## What is needed
Look for the line that has "- **Tokenized Input**：作为[输入步骤](###3.1.1" in the material below; please repeat it and every line after it, exactly, up to and including the line that has "2. **全局特征角度**：", and nothing else.

○ ○ ○ ○ ○

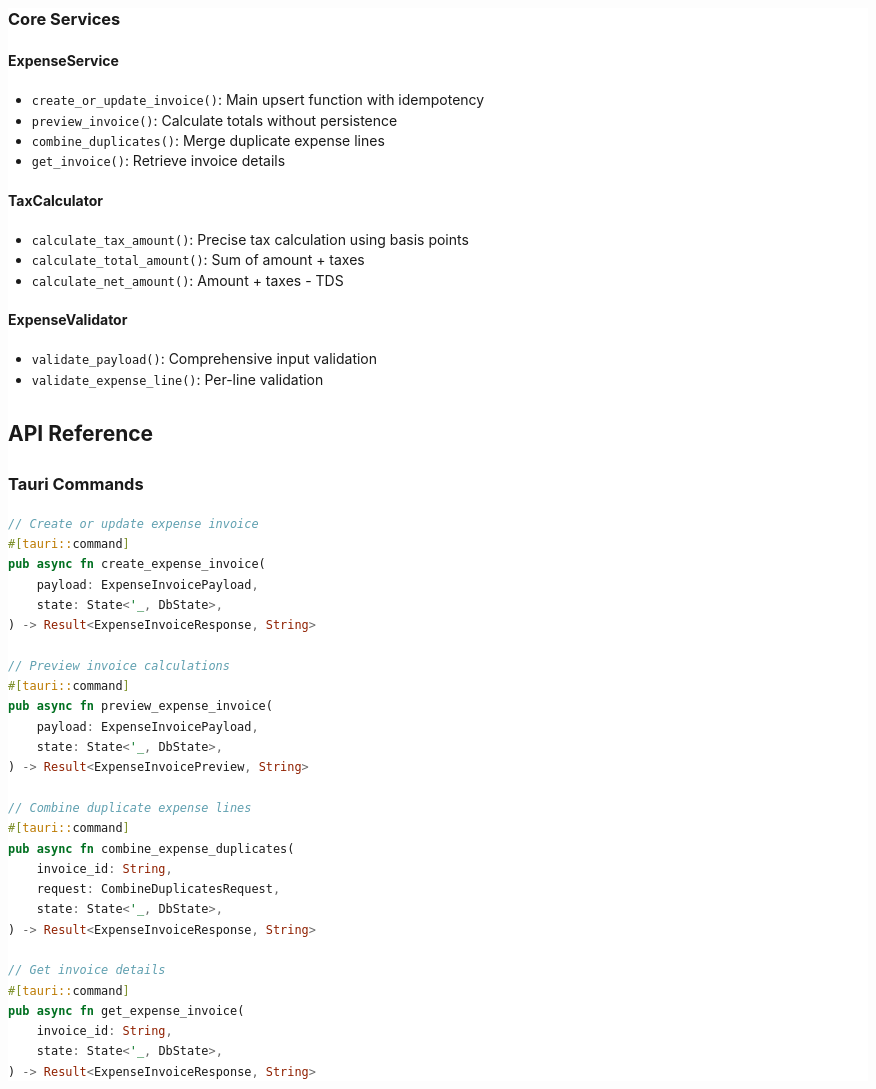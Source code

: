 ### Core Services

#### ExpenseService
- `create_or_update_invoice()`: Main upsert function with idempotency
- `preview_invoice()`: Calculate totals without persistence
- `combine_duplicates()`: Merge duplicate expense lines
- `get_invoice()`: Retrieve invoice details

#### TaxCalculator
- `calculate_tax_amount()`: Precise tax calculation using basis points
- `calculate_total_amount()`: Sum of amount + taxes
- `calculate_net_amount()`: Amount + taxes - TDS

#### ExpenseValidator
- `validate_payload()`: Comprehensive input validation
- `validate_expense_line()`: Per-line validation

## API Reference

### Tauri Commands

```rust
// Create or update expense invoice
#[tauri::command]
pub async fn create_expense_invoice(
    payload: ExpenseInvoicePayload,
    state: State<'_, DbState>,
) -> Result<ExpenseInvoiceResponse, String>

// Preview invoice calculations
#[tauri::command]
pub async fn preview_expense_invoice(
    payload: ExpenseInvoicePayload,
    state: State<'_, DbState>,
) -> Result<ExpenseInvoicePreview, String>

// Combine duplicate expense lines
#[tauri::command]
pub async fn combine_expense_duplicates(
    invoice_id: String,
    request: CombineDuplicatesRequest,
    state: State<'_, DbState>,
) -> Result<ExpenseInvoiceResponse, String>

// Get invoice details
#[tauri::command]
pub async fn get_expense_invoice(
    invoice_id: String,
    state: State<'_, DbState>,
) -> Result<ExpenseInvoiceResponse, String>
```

○ ○ ○ ○ ○

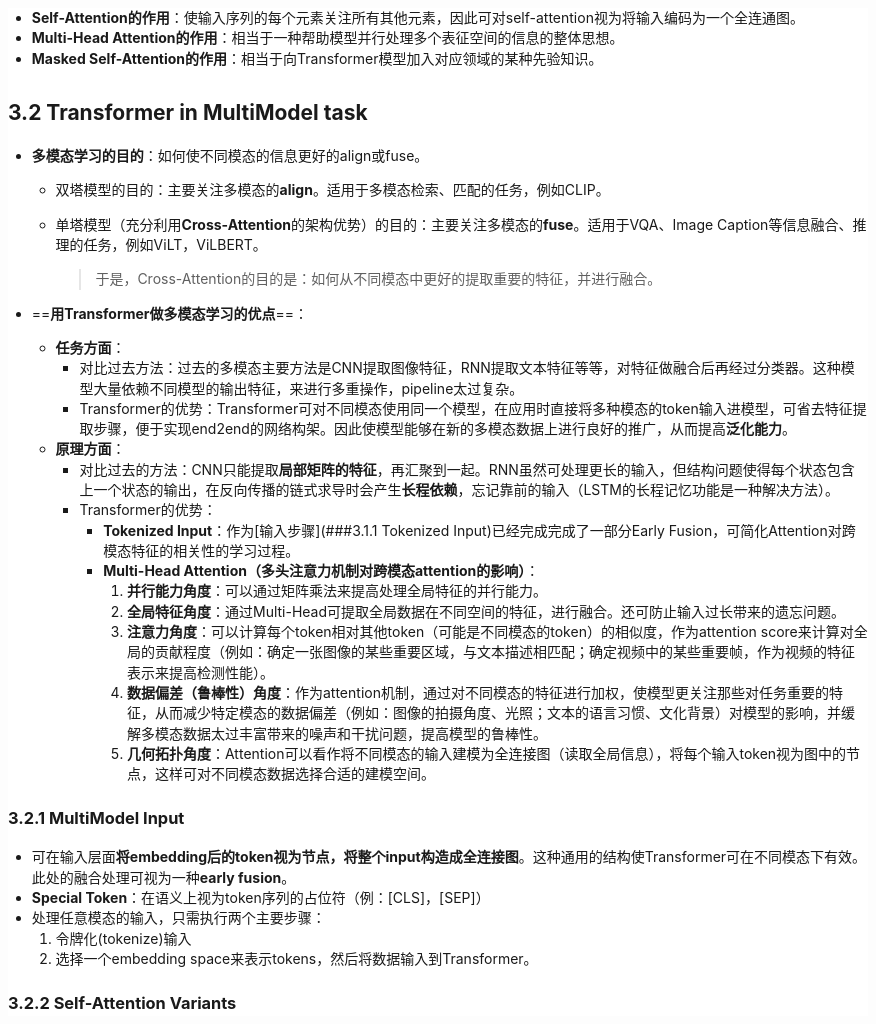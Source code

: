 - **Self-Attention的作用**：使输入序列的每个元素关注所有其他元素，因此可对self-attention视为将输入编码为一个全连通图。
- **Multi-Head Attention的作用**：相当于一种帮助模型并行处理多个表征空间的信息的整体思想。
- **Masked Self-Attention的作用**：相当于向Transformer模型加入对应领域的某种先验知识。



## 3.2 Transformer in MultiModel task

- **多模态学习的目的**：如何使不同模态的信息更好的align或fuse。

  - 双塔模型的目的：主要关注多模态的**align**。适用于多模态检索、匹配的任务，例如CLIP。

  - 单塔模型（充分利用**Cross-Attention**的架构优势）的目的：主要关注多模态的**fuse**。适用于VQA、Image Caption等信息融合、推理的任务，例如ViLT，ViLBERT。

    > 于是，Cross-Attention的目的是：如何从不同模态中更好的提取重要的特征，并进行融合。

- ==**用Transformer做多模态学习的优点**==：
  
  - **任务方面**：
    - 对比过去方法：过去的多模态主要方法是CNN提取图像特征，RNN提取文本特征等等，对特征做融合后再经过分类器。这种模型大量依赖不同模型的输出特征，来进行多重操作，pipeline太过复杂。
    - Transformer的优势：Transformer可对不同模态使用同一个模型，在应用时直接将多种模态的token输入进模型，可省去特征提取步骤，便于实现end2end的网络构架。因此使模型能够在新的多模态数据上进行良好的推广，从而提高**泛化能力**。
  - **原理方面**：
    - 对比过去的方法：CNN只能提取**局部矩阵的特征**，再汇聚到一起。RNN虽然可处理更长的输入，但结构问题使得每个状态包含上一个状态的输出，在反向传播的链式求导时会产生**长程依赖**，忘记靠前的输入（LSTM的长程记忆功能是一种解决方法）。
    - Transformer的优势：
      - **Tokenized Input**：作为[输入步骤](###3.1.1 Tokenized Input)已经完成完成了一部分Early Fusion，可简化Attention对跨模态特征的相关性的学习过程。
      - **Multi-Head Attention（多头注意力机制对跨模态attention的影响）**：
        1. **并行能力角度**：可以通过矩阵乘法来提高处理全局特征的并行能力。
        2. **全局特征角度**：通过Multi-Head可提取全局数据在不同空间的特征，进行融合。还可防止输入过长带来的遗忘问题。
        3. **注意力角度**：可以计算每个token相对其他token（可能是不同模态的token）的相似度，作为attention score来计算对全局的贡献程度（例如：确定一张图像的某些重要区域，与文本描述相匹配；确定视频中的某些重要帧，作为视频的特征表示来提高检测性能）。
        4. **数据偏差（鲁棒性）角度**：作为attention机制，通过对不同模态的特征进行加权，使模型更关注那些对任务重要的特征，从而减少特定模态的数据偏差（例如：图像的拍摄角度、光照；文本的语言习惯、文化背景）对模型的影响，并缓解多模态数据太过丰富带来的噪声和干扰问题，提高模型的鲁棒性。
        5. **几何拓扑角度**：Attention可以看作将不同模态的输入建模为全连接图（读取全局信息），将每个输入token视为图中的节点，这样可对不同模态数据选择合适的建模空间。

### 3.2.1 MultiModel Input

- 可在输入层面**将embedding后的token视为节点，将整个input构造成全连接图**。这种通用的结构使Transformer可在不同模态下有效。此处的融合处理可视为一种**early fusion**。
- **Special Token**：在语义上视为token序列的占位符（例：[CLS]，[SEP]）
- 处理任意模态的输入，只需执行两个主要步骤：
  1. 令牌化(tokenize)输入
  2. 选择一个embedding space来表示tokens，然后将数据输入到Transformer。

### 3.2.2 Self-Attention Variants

○ ○ ○ ○ ○

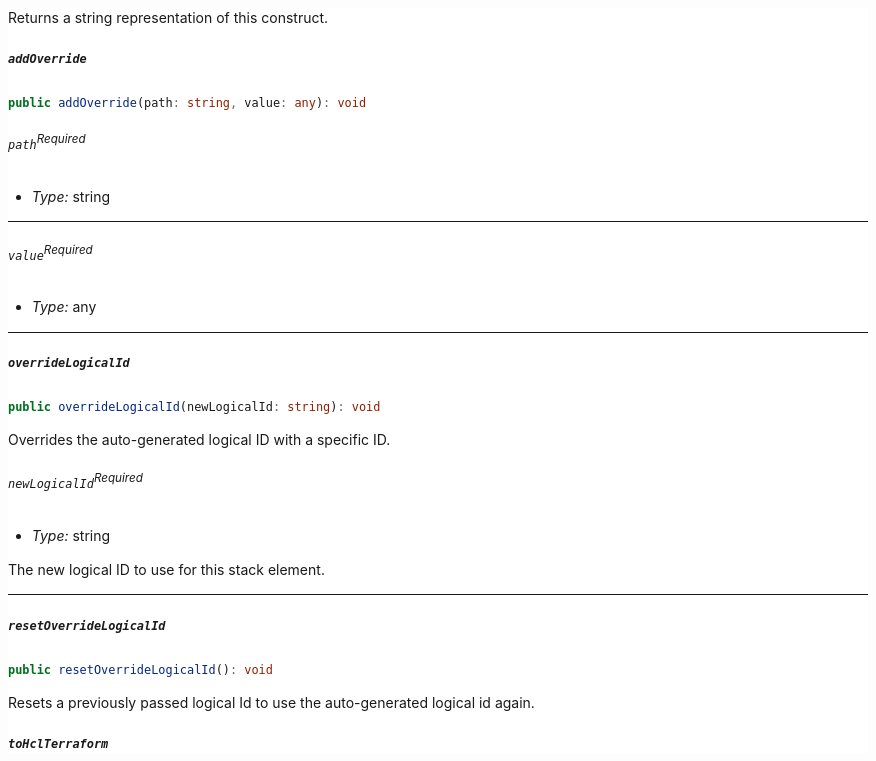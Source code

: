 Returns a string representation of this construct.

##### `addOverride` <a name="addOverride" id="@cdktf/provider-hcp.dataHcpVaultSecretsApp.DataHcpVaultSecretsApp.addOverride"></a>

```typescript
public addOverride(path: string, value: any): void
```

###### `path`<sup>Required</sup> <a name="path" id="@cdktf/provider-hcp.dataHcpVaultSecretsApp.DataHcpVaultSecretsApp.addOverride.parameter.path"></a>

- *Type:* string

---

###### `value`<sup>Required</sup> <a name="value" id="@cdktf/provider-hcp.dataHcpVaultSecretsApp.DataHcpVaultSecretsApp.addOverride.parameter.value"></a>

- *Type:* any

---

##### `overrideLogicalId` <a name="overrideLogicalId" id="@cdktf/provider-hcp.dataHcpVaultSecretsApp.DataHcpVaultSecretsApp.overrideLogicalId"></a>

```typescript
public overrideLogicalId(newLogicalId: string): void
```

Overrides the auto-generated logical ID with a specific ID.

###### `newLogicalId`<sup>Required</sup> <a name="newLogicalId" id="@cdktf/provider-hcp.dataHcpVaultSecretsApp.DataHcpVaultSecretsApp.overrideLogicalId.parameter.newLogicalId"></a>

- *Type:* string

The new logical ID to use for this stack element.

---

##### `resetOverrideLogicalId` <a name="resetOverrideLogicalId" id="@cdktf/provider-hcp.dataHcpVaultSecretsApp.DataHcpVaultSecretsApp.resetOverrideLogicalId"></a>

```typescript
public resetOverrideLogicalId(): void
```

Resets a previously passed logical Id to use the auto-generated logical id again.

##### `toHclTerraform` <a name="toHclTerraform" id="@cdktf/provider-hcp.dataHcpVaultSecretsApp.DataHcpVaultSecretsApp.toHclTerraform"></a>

○ ○ ○ ○ ○

## Task output
      - **Tokenized Input**：作为[输入步骤](###3.1.1 Tokenized Input)已经完成完成了一部分Early Fusion，可简化Attention对跨模态特征的相关性的学习过程。
      - **Multi-Head Attention（多头注意力机制对跨模态attention的影响）**：
        1. **并行能力角度**：可以通过矩阵乘法来提高处理全局特征的并行能力。
        2. **全局特征角度**：通过Multi-Head可提取全局数据在不同空间的特征，进行融合。还可防止输入过长带来的遗忘问题。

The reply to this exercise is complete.